画人伝・長野 狩野派 中国故事

安曇野における狩野派の先覚・狩野梅二

狩野梅二「故事人物図」

狩野梅二「故事人物図」

信州安曇野に狩野派の絵師が登場するのは、江戸中期に入って宝永年間のことである。穂高町だけでも十指を数える絵師が記録に残っており、そのなかでも最も年代が古いのが狩野梅二(1704-1786)である。

穂高町白石に生まれた狩野梅二は、享保年間に江戸に出て、幕府表絵師・深川水場狩野家の狩野梅栄に師事した。門弟のなかでも優秀だったとみられ、師の一字を得て「梅二」と号し、狩野姓も許されている。梅二の江戸での修行期間については明らかではないが、かなりの修行を積んで帰郷したとみられ、その後40歳代から80歳代の30年間から40年間を穂高で活動したとみられる。

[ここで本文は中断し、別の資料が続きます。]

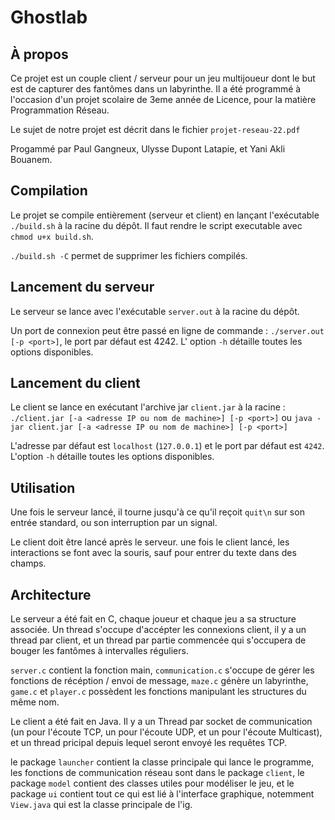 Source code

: # Ghostlab

## À propos

Ce projet est un couple client / serveur pour un jeu multijoueur dont le but est de capturer des fantômes dans un labyrinthe. Il a été programmé à l'occasion d'un projet scolaire de 3eme année de Licence, pour la matière Programmation Réseau.

Le sujet de notre projet est décrit dans le fichier `projet-reseau-22.pdf`

Progammé par Paul Gangneux, Ulysse Dupont Latapie, et Yani Akli Bouanem.

## Compilation

Le projet se compile entièrement (serveur et client) en lançant l'exécutable `./build.sh` à la racine du dépôt.
Il faut rendre le script executable avec `chmod u+x build.sh`.

`./build.sh -C` permet de supprimer les fichiers compilés.

## Lancement du serveur

Le serveur se lance avec l'exécutable `server.out` à la racine du dépôt.

Un port de connexion peut être passé en ligne de commande : `./server.out [-p <port>]`, le port par défaut est 4242.
L' option `-h` détaille toutes les options disponibles.

## Lancement du client

Le client se lance en exécutant l'archive jar `client.jar` à la racine :
`./client.jar [-a <adresse IP ou nom de machine>] [-p <port>]`
ou `java -jar client.jar [-a <adresse IP ou nom de machine>] [-p <port>]`

L'adresse par défaut est `localhost` (`127.0.0.1`) et le port par défaut est `4242`.
L'option `-h` détaille toutes les options disponibles.

## Utilisation

Une fois le serveur lancé, il tourne jusqu'à ce qu'il reçoit `quit\n` sur son entrée standard, ou son interruption par un signal.

Le client doit être lancé après le serveur. une fois le client lancé, les interactions se font avec la souris, sauf pour entrer du texte dans des champs.

## Architecture

Le serveur a été fait en C, chaque joueur et chaque jeu a sa structure associée. Un thread s'occupe d'accépter les connexions client, il y a un thread par client, et un thread par partie commencée qui s'occupera de bouger les fantômes à intervalles réguliers.

`server.c` contient la fonction main, `communication.c` s'occupe de gérer les fonctions de récéption / envoi de message, `maze.c` génère un labyrinthe, `game.c` et `player.c` possèdent les fonctions manipulant les structures du même nom.

Le client a été fait en Java. Il y a un Thread par socket de communication (un pour l'écoute TCP, un pour l'écoute UDP, et un pour l'écoute Multicast), et un thread pricipal depuis lequel seront envoyé les requêtes TCP.

le package `launcher` contient la classe principale qui lance le programme, les fonctions de communication réseau sont dans le package `client`, le package `model` contient des classes utiles pour modéliser le jeu, et le package `ui` contient tout ce qui est lié à l'interface graphique, notemment `View.java` qui est la classe principale de l'ig.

梅二は、安曇野における狩野派の先覚であるとともに、穂高を中心とした中信地域の画家たちに大きな影響を与え、特に海二に学んだと伝えられる狩野梅玄(不明-不明)は、江戸に出て狩野梅笑に入門後、高田藩江戸御絵所画員となり大成している。

狩野梅二(1709-不明)かのう・ばいじ
宝永6年穂高町白金生まれ。姓は平林。本名は不詳。別号に媒二、槑二、有明人、有明里人などがある。享保年間に江戸に出て狩野梅栄に師事した。晩年は、白金や有明に住んで活動したと考えられるが、没年は明らかではないが、天明6年83歳の落款が確認されている。

狩野梅星(不明-不明)かのう・ばいせい
狩野梅二の子といわれるが、作品は極めて少なく、経歴も不詳。

狩野洞索(1764頃-1844)かのう・どうさく
穂高町矢原出身。本名は荻原で、荻原碌山の祖先とされる。はじめ隣村の狩野梅二に学び、のちに京都に出て狩野洞寿に入門した。天保14年死去した。

狩野梅玄(不明-不明)かのう・ばいげん
化政期に活躍した。本姓は小口、通称は周蔵、藤原賢安とも称した。はじめ狩野梅二に学び、晩年江戸に出て狩野梅笑に師事し、高田藩江戸御絵所画員となった。俳句、茶の湯にも通じた。宋林寺鐘楼の天井画に「雲龍之図」が残っている。

望月章斎(1814-1892)もちづき・しょうさい
文化11年穂高町等々力生まれ。別号に三橋、章霊、信山などがあり、藤原姓を称した。はじめ同郷の狩野洞索に学び、のちに江戸に出て狩野洞章に師事した。帰郷後は多くの門人を育てた。明治26年、79歳で死去した。

望月硯斎(1843-1909)もちづき・けんさい
天保14年穂高町神田町生まれ。望月章斎の子。幼いころから父に画を学び、蘭方医・高嶋章貞に学問を学んだ。三郷村中萱の熊野神社の絵馬をはじめ、小岩嶽城址の小祠、富田の妙教寺、栗尾の満願寺などに多くの作品を残している。満願寺聖天堂の格天井画は、藤森桂谷、赤羽雪邦、丸山雲章、筒井楓所らとの合作。明治42年、66歳で死去した。

丸山雲章(1849-1907)まるやま・うんしょう
嘉永2年穂高町上原生まれ。本名は米太郎。穂高神社の花崗岩造りの手水舎天井画、満願寺聖天堂の格天井画や襖に「雲龍」を描いている。明治40年、58歳で死去した。

青柳龍斎(不明-不明)あおやぎ・りゅうさい
穂高町本郷の人。望月章斎の門人。龍章斎とも署名している。丸山雲章とほぼ同年代と推測される。

望月雅章(1870-1918)もちづき・がしょう
明治3年穂高町神田町生まれ。望月硯斎の長男。本名は直弥。はじめ祖父の望月章斎に学び、のちに上京して橋本雅邦に学んだとされる。のちに帰郷して穂高高等小学校、常盤尋常高等小学校などにつとめた。のちに熱烈なキリスト教徒として伝道活動が主となり制作から遠ざかった。大正7年、48歳で死去した。

筒井楓所(1878-不明)つつい・ふうしょ
明治11年大町市生まれと伝わる。女性画家。望月硯斎や丸山雲章と交友し狩野派の画をよくしたが、のちに松本楓湖の門に入ったという。合作の満願寺聖天堂の格天井画に数点描いている。